> _TASK TO COMPLETE_
Pictures stay out; print the rest of the listing below exactly as it stands.

> _EXCERPTED RECORDS_
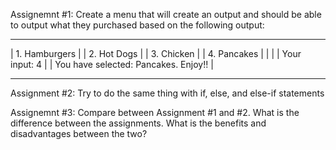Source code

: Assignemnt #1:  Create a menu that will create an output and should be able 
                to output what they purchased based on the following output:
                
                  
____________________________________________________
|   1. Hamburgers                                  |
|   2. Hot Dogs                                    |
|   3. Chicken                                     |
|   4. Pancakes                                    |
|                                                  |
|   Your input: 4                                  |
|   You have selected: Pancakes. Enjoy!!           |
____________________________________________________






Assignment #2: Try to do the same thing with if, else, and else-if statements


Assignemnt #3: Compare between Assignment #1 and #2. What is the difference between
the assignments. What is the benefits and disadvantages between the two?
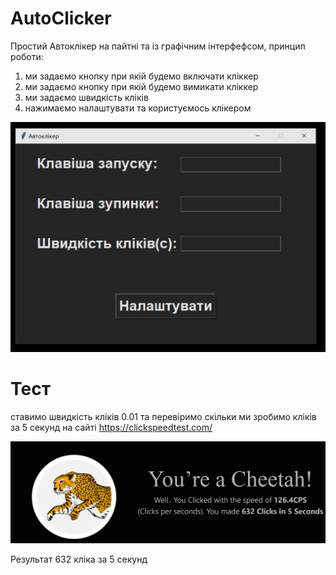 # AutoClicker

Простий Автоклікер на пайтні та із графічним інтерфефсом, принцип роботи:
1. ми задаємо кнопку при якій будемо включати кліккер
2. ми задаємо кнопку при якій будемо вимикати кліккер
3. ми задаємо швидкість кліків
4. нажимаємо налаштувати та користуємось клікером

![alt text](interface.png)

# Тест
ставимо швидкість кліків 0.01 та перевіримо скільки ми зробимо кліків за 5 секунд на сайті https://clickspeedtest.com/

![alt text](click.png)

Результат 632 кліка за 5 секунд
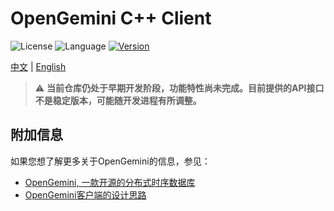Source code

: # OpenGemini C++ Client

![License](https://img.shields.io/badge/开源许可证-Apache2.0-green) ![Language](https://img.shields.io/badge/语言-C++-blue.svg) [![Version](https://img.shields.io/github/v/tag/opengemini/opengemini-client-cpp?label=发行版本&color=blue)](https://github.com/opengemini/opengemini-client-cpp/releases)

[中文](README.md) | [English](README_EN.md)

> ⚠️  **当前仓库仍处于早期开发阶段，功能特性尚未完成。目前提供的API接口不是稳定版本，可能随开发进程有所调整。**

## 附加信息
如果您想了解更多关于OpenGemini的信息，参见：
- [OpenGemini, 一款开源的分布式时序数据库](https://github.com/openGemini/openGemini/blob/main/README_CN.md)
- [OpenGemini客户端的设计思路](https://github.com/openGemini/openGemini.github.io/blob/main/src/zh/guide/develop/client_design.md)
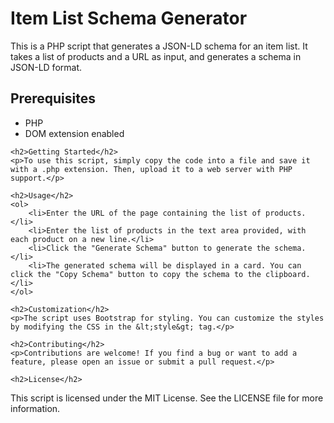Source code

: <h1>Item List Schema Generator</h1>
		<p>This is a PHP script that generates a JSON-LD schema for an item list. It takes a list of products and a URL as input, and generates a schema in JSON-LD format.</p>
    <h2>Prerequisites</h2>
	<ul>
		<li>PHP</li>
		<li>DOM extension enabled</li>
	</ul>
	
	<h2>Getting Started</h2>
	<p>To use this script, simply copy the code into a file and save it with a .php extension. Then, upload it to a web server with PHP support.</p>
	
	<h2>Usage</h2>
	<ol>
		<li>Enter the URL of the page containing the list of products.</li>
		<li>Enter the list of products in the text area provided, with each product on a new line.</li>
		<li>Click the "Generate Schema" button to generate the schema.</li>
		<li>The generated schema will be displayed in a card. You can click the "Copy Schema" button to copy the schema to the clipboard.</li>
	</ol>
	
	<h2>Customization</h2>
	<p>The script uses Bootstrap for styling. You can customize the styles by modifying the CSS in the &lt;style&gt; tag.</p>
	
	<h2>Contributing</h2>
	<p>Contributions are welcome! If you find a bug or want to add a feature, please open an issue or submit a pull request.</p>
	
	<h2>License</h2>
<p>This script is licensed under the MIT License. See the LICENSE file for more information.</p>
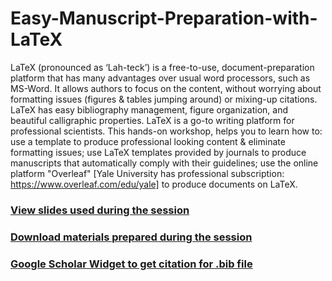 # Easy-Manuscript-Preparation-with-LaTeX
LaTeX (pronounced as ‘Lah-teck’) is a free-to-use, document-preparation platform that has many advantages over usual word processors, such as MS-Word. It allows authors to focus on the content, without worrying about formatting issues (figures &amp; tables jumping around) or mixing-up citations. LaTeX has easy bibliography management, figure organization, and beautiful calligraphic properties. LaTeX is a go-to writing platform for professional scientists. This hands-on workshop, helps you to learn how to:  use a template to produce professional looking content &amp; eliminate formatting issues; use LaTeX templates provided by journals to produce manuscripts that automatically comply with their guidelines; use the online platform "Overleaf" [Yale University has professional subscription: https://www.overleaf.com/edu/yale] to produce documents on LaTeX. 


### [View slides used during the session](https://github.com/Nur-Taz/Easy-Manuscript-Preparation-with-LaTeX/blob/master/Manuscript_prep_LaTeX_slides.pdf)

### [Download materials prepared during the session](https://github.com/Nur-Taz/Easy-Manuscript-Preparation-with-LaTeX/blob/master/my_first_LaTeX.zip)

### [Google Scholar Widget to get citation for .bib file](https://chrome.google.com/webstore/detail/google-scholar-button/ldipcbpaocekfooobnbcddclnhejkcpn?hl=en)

> _RESULT OF THIS EXERCISE_
Source code

: Assignemnt #1:  Create a menu that will create an output and should be able 
                to output what they purchased based on the following output:
                
                  
____________________________________________________
|   1. Hamburgers                                  |
|   2. Hot Dogs                                    |
|   3. Chicken                                     |
|   4. Pancakes                                    |
|                                                  |
|   Your input: 4                                  |
|   You have selected: Pancakes. Enjoy!!           |
____________________________________________________






Assignment #2: Try to do the same thing with if, else, and else-if statements


Assignemnt #3: Compare between Assignment #1 and #2. What is the difference between
the assignments. What is the benefits and disadvantages between the two?
 # AutoClicker

Простий Автоклікер на пайтні та із графічним інтерфефсом, принцип роботи:
1. ми задаємо кнопку при якій будемо включати кліккер
2. ми задаємо кнопку при якій будемо вимикати кліккер
3. ми задаємо швидкість кліків
4. нажимаємо налаштувати та користуємось клікером

![alt text](interface.png)

# Тест
ставимо швидкість кліків 0.01 та перевіримо скільки ми зробимо кліків за 5 секунд на сайті https://clickspeedtest.com/

![alt text](click.png)

Результат 632 кліка за 5 секунд
Source code

: # OpenGemini C++ Client

![License](https://img.shields.io/badge/开源许可证-Apache2.0-green) ![Language](https://img.shields.io/badge/语言-C++-blue.svg) [![Version](https://img.shields.io/github/v/tag/opengemini/opengemini-client-cpp?label=发行版本&color=blue)](https://github.com/opengemini/opengemini-client-cpp/releases)

[中文](README.md) | [English](README_EN.md)

> ⚠️  **当前仓库仍处于早期开发阶段，功能特性尚未完成。目前提供的API接口不是稳定版本，可能随开发进程有所调整。**

## 附加信息
如果您想了解更多关于OpenGemini的信息，参见：
- [OpenGemini, 一款开源的分布式时序数据库](https://github.com/openGemini/openGemini/blob/main/README_CN.md)
- [OpenGemini客户端的设计思路](https://github.com/openGemini/openGemini.github.io/blob/main/src/zh/guide/develop/client_design.md)
Source code

: <h1>Item List Schema Generator</h1>
		<p>This is a PHP script that generates a JSON-LD schema for an item list. It takes a list of products and a URL as input, and generates a schema in JSON-LD format.</p>
    <h2>Prerequisites</h2>
	<ul>
		<li>PHP</li>
		<li>DOM extension enabled</li>
	</ul>
	
	<h2>Getting Started</h2>
	<p>To use this script, simply copy the code into a file and save it with a .php extension. Then, upload it to a web server with PHP support.</p>
	
	<h2>Usage</h2>
	<ol>
		<li>Enter the URL of the page containing the list of products.</li>
		<li>Enter the list of products in the text area provided, with each product on a new line.</li>
		<li>Click the "Generate Schema" button to generate the schema.</li>
		<li>The generated schema will be displayed in a card. You can click the "Copy Schema" button to copy the schema to the clipboard.</li>
	</ol>
	
	<h2>Customization</h2>
	<p>The script uses Bootstrap for styling. You can customize the styles by modifying the CSS in the &lt;style&gt; tag.</p>
	
	<h2>Contributing</h2>
	<p>Contributions are welcome! If you find a bug or want to add a feature, please open an issue or submit a pull request.</p>
	
	<h2>License</h2>
<p>This script is licensed under the MIT License. See the LICENSE file for more information.</p>
 # Easy-Manuscript-Preparation-with-LaTeX
LaTeX (pronounced as ‘Lah-teck’) is a free-to-use, document-preparation platform that has many advantages over usual word processors, such as MS-Word. It allows authors to focus on the content, without worrying about formatting issues (figures &amp; tables jumping around) or mixing-up citations. LaTeX has easy bibliography management, figure organization, and beautiful calligraphic properties. LaTeX is a go-to writing platform for professional scientists. This hands-on workshop, helps you to learn how to:  use a template to produce professional looking content &amp; eliminate formatting issues; use LaTeX templates provided by journals to produce manuscripts that automatically comply with their guidelines; use the online platform "Overleaf" [Yale University has professional subscription: https://www.overleaf.com/edu/yale] to produce documents on LaTeX. 


### [View slides used during the session](https://github.com/Nur-Taz/Easy-Manuscript-Preparation-with-LaTeX/blob/master/Manuscript_prep_LaTeX_slides.pdf)

### [Download materials prepared during the session](https://github.com/Nur-Taz/Easy-Manuscript-Preparation-with-LaTeX/blob/master/my_first_LaTeX.zip)

### [Google Scholar Widget to get citation for .bib file](https://chrome.google.com/webstore/detail/google-scholar-button/ldipcbpaocekfooobnbcddclnhejkcpn?hl=en)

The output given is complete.